** Work order **
What lines of the listing below contain the word "document"? Copy each of them out.

** Source data **
- Opening Delimiter -
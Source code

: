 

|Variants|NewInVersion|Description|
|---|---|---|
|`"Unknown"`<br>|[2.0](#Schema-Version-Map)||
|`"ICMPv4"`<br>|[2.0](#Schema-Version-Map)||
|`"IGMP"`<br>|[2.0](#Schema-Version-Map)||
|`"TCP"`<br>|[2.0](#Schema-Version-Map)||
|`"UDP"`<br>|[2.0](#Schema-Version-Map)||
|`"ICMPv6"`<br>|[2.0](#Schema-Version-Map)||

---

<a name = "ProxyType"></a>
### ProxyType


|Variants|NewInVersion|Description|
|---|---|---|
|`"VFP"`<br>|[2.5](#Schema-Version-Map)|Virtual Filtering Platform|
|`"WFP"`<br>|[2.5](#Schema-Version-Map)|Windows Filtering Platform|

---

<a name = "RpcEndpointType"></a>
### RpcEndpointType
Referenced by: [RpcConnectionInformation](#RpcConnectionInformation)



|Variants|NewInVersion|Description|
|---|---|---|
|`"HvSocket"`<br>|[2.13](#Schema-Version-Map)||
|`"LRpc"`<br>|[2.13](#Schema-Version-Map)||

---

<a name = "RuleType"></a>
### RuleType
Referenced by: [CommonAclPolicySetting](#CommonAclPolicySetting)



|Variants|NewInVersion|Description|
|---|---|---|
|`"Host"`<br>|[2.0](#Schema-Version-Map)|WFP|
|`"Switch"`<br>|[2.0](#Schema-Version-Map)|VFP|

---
- Closing Delimiter -
- Opening Delimiter -
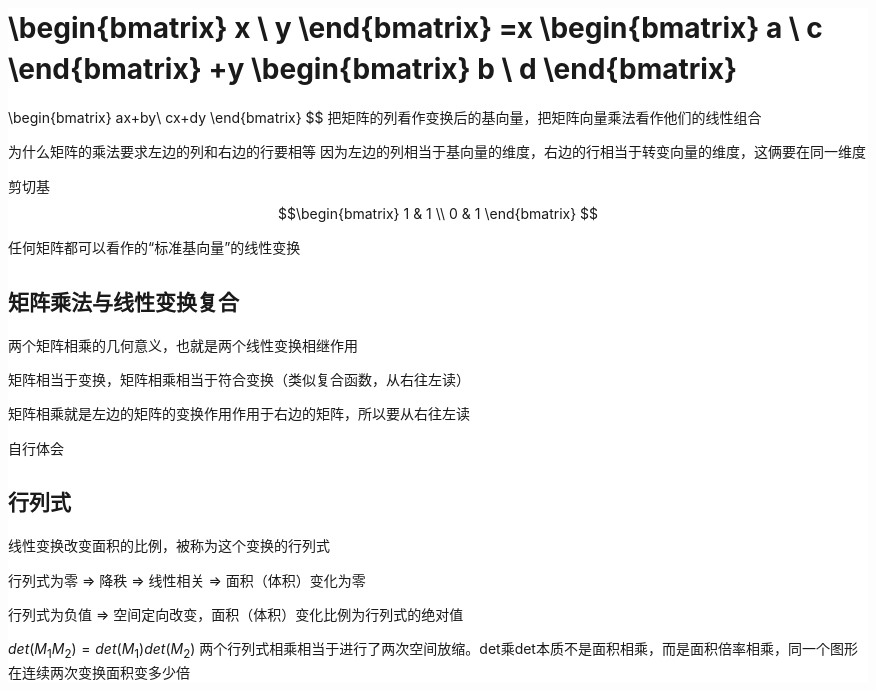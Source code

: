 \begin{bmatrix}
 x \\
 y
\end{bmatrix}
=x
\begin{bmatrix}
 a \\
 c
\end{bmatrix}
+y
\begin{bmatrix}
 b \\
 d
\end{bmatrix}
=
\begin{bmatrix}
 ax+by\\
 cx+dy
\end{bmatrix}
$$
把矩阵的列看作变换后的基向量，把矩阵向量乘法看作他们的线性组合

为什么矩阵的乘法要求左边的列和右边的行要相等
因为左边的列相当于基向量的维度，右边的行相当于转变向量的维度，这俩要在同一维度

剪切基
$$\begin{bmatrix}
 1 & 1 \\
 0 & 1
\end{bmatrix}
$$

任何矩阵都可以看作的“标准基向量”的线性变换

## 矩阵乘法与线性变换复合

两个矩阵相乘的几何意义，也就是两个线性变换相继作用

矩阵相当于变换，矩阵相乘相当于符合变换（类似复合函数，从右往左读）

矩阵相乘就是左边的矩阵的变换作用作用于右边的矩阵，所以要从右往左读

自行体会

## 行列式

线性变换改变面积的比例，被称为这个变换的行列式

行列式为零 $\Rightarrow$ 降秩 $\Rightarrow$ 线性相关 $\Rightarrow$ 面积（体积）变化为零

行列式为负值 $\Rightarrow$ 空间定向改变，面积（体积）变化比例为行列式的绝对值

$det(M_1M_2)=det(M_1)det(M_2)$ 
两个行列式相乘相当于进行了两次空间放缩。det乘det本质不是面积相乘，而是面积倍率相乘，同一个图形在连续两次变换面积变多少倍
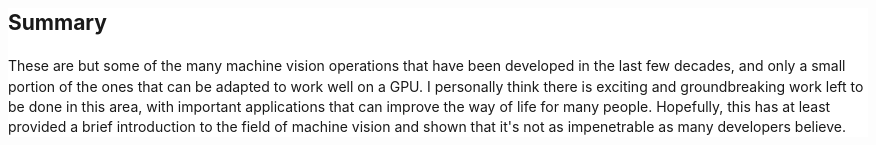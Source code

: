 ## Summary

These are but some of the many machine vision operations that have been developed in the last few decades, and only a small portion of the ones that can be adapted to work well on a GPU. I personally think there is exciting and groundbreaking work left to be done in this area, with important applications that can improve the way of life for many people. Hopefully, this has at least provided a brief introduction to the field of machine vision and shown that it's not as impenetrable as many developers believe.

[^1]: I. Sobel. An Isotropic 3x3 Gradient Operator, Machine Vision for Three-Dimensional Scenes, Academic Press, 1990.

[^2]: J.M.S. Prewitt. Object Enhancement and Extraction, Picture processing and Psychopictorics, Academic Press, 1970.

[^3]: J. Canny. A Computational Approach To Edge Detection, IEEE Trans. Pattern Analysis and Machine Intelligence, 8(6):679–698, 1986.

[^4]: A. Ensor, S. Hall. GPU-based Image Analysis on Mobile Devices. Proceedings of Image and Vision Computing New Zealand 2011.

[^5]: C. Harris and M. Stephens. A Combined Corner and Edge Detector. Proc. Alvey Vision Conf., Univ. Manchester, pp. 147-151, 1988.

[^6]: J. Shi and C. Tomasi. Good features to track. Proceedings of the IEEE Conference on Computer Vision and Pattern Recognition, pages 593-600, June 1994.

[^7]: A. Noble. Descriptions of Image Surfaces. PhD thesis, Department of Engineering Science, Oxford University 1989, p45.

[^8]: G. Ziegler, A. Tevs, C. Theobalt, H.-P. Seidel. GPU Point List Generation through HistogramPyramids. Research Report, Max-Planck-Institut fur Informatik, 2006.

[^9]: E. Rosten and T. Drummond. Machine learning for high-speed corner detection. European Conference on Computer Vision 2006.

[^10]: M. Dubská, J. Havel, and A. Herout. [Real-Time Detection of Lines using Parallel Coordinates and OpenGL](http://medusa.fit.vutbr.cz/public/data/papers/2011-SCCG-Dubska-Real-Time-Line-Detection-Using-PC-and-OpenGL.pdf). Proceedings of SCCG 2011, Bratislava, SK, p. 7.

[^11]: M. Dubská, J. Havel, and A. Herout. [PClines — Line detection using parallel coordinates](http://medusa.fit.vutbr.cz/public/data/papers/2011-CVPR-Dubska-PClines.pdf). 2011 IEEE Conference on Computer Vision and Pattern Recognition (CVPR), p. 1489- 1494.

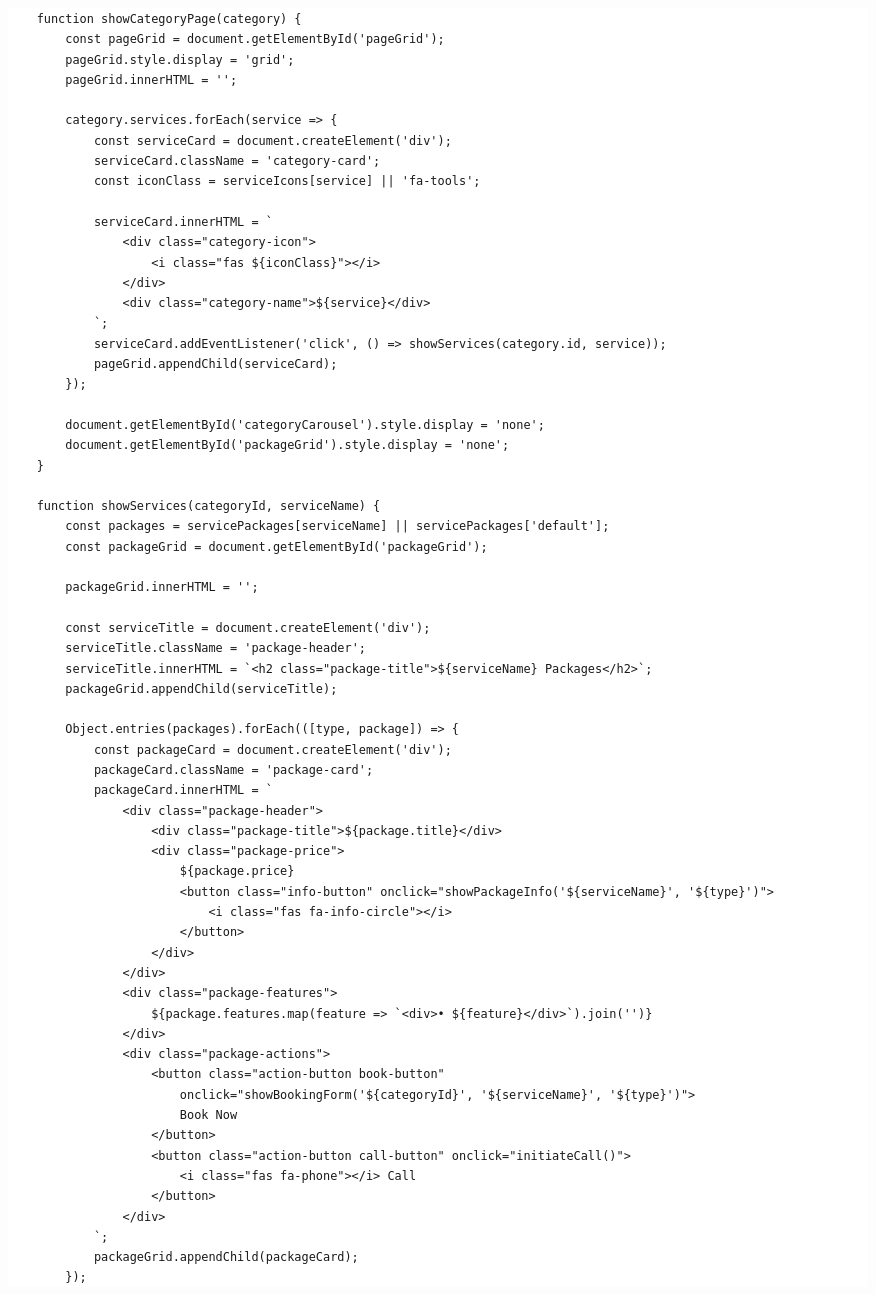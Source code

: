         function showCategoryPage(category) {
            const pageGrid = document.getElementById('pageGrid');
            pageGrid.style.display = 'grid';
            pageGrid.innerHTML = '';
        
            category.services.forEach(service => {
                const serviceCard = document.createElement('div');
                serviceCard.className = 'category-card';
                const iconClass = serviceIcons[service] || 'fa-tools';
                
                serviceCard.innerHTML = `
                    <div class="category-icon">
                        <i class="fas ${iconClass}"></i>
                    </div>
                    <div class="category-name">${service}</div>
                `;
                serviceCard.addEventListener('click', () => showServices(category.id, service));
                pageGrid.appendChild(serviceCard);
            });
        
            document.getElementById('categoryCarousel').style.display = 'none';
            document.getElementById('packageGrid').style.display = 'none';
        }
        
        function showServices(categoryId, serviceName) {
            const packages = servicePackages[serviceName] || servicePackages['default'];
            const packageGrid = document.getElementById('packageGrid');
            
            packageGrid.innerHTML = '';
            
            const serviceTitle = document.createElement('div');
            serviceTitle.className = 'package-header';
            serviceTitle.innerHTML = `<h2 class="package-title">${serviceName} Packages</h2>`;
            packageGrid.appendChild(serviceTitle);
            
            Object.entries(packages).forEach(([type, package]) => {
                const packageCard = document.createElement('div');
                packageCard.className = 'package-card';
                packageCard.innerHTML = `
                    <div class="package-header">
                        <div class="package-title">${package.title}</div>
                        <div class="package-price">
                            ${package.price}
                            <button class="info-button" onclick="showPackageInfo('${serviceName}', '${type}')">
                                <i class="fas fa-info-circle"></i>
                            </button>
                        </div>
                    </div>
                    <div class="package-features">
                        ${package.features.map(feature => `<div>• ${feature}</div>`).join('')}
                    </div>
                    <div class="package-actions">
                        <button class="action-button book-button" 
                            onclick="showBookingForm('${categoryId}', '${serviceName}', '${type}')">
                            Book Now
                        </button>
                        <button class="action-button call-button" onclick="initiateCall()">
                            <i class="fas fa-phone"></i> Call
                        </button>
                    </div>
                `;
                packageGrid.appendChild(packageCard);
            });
- Closing Delimiter -
** Your response **
            const pageGrid = document.getElementById('pageGrid');
                const serviceCard = document.createElement('div');
            document.getElementById('categoryCarousel').style.display = 'none';
            document.getElementById('packageGrid').style.display = 'none';
            const packageGrid = document.getElementById('packageGrid');
            const serviceTitle = document.createElement('div');
                const packageCard = document.createElement('div');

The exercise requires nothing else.